Deploying and managing Autoscaled Drupal applications at AWS with Terraform, Packer and Fabric

As part of a prototype/experiment for a customer, I decided to 'eat my own dogfood' and put this site onto an autoscale cluster at AWS.

In doing so, I wanted to manage my infrastructure using Terraform (a configuration management tool). In addition, since the use of autoscale requires using a base image (AMI) capable of hosting the site, I wanted to build the AMI using Packer. Furthermore, I wanted to use Puppet to speed up that configuration of the AMI built by Packer.

'Nice to have' goals

I had a few other goals also in mind:

  • I wanted to still be able to deploy via Fabric/Jenkins to my cluster, without knowing in advance what instances were in the cluster (e.g not having to specify them in a list every time I wanted to deploy)
  • I wanted to somehow ensure new instances could 'self deploy' the latest 'approved' or 'released' codebase that the existing instances already have via Fabric, where those new instances have been spawned due to autoscale events. I didn't want to have to bake an AMI for every codebase release.
  • I wanted to capture logs in Cloudwatch rather than have to log into different servers to collate all the syslogs or nginx logs
  • I wanted to use EFS for the NFS shared files, and somehow mount this at boot on instances that might be in different availability zones (and therefore different filesystem IDs)
  • I wanted the cluster to build new EC2 instances every time I changed the AMI ID, whilst also swapping in the new EC2 instances and decommissioning the old EC2 instances, without any downtime.

Abridged process for building with Terraform, Packer, Terraform

In abridged format (ignoring things like getting my site actually up there and deployed, database imported into RDS etc, which I did by hand the first time), the process involved a few steps, since I discovered that to build t2.micro AMIs with Packer, which are HVM, you need to have a VPC set up in your AWS account. The obvious catch 22 being that if we are creating a VPC, we want to manage that with Terraform.

So, rather awkwardly, I build 'half' of the infrastructure with Terraform, enough to obtain the VPC and Subnet IDs for Packer, then I build the Packer AMI, and then I add that AMI ID to the Terraform manifests for building my actual Autoscale cluster.

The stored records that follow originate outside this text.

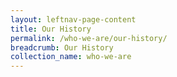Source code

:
 ```yaml
---
layout: leftnav-page-content
title: Our History
permalink: /who-we-are/our-history/
breadcrumb: Our History
collection_name: who-we-are
---
```

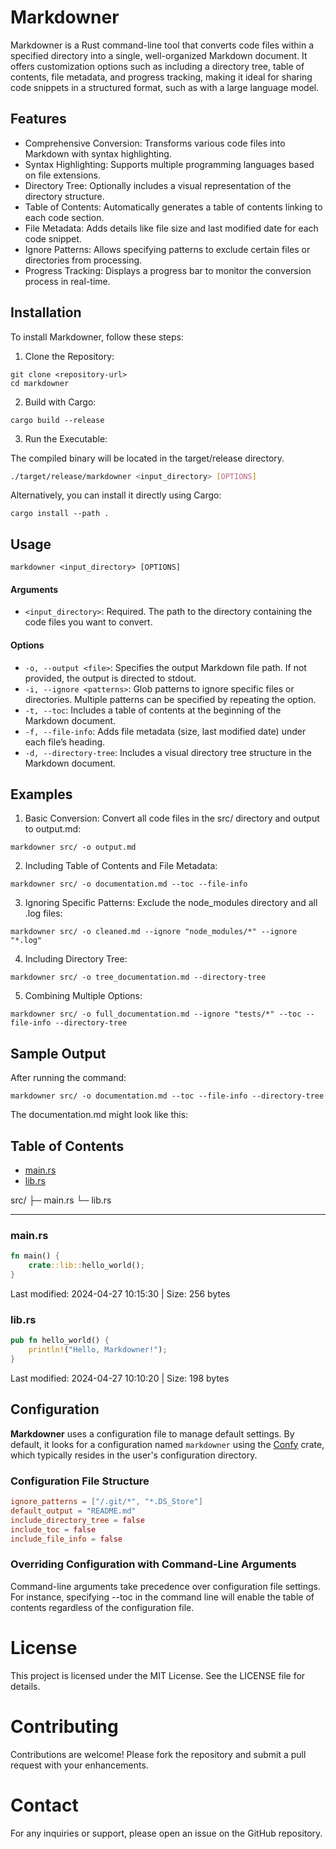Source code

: # Markdowner

Markdowner is a Rust command-line tool that converts code files within a specified directory into a single, well-organized Markdown document. It offers customization options such as including a directory tree, table of contents, file metadata, and progress tracking, making it ideal for sharing code snippets in a structured format, such as with a large language model.

## Features

- Comprehensive Conversion: Transforms various code files into Markdown with syntax highlighting.
- Syntax Highlighting: Supports multiple programming languages based on file extensions.
- Directory Tree: Optionally includes a visual representation of the directory structure.
- Table of Contents: Automatically generates a table of contents linking to each code section.
- File Metadata: Adds details like file size and last modified date for each code snippet.
- Ignore Patterns: Allows specifying patterns to exclude certain files or directories from processing.
- Progress Tracking: Displays a progress bar to monitor the conversion process in real-time.

## Installation

To install Markdowner, follow these steps:

1.	Clone the Repository:

```
git clone <repository-url>
cd markdowner
```

2.	Build with Cargo:

```
cargo build --release
```

3.	Run the Executable:

The compiled binary will be located in the target/release directory.

```sh
./target/release/markdowner <input_directory> [OPTIONS]
```

Alternatively, you can install it directly using Cargo:

```
cargo install --path .
```

## Usage

```
markdowner <input_directory> [OPTIONS]
```

#### Arguments

- `<input_directory>`:  Required. The path to the directory containing the code files you want to convert.

#### Options

- `-o, --output <file>`: Specifies the output Markdown file path. If not provided, the output is directed to stdout.
- `-i, --ignore <patterns>`: Glob patterns to ignore specific files or directories. Multiple patterns can be specified by repeating the option.
- `-t, --toc`: Includes a table of contents at the beginning of the Markdown document.
- `-f, --file-info`: Adds file metadata (size, last modified date) under each file’s heading.
- `-d, --directory-tree`: Includes a visual directory tree structure in the Markdown document.

## Examples

1.	Basic Conversion:
      Convert all code files in the src/ directory and output to output.md:

```
markdowner src/ -o output.md
```

2.	Including Table of Contents and File Metadata:

```
markdowner src/ -o documentation.md --toc --file-info
```

3.	Ignoring Specific Patterns:
      Exclude the node_modules directory and all .log files:

```
markdowner src/ -o cleaned.md --ignore "node_modules/*" --ignore "*.log"
```

4.	Including Directory Tree:

```
markdowner src/ -o tree_documentation.md --directory-tree
```

5.	Combining Multiple Options:

```
markdowner src/ -o full_documentation.md --ignore "tests/*" --toc --file-info --directory-tree
```


## Sample Output

After running the command:

```
markdowner src/ -o documentation.md --toc --file-info --directory-tree
```

The documentation.md might look like this:

## Table of Contents

- [main.rs](#mainrs)
- [lib.rs](#librs)

src/
├─ main.rs
└─ lib.rs

---

### main.rs

```rust
fn main() {
    crate::lib::hello_world();
}
```
Last modified: 2024-04-27 10:15:30 | Size: 256 bytes

### lib.rs

```rs
pub fn hello_world() {
    println!("Hello, Markdowner!");
}
```
Last modified: 2024-04-27 10:10:20 | Size: 198 bytes

## Configuration

**Markdowner** uses a configuration file to manage default settings. By default, it looks for a configuration named `markdowner` using the [Confy](https://crates.io/crates/confy) crate, which typically resides in the user's configuration directory.

### Configuration File Structure

```toml
ignore_patterns = ["/.git/*", "*.DS_Store"]
default_output = "README.md"
include_directory_tree = false
include_toc = false
include_file_info = false
```

### Overriding Configuration with Command-Line Arguments

Command-line arguments take precedence over configuration file settings. For instance, specifying --toc in the command line will enable the table of contents regardless of the configuration file.

# License

This project is licensed under the MIT License. See the LICENSE file for details.

# Contributing

Contributions are welcome! Please fork the repository and submit a pull request with your enhancements.

# Contact

For any inquiries or support, please open an issue on the GitHub repository.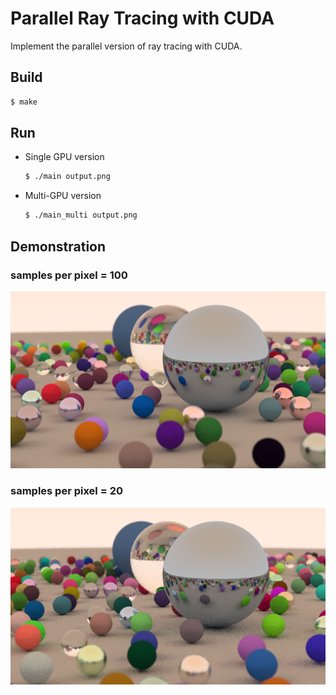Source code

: Parallel Ray Tracing with CUDA
===

Implement the parallel version of ray tracing with CUDA.

Build
---
```bash
$ make
```

Run
---
- Single GPU version
  ```bash
  $ ./main output.png
  ```
- Multi-GPU version
  ```bash
  $ ./main_multi output.png
  ```

Demonstration
---

### samples per pixel = 100
![high quality](demo2.png)

### samples per pixel = 20
![low quality](demo.png)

Fortunately this is kind of a 'once off' - once your infrastructure is generally built, most of your subsequent time is spent just re-rolling AMIs e.g to apply configuration changes or for routine patching of the OS. Then it's just a matter of bumping the AMI ID in Terraform and 'terraform apply' to push out a new fleet of replacement EC2 instances for your cluster, all without downtime.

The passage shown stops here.